**Exercise requirements:**
What lines in the records below include the word "will"? Return each one.

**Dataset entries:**
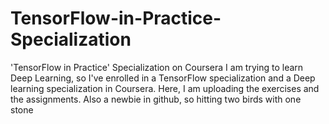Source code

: # TensorFlow-in-Practice-Specialization
'TensorFlow in Practice' Specialization on Coursera
I am trying to learn Deep Learning, so I've enrolled in a TensorFlow specialization and a Deep learning specialization
in Coursera. Here, I am uploading the exercises and the assignments.
Also a newbie in github, so hitting two birds with one stone
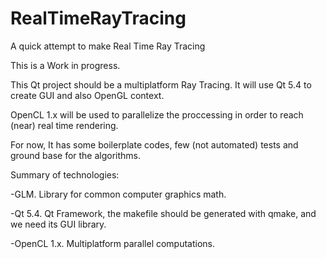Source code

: # RealTimeRayTracing
A quick attempt to make Real Time Ray Tracing 

This is a Work in progress.

This Qt project should be a multiplatform Ray Tracing. It will use Qt 5.4 to create
GUI and also OpenGL context.

OpenCL 1.x will be used to parallelize the proccessing in order to reach (near) real time rendering.

For now, It has some boilerplate codes, few (not automated) tests and ground base for the algorithms.

Summary of technologies:

-GLM. Library for common computer graphics math.

-Qt 5.4. Qt Framework, the makefile should be generated with qmake, and we need its GUI library.

-OpenCL 1.x. Multiplatform parallel computations.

**Exercise result:**
This Qt project should be a multiplatform Ray Tracing. It will use Qt 5.4 to create
OpenCL 1.x will be used to parallelize the proccessing in order to reach (near) real time rendering.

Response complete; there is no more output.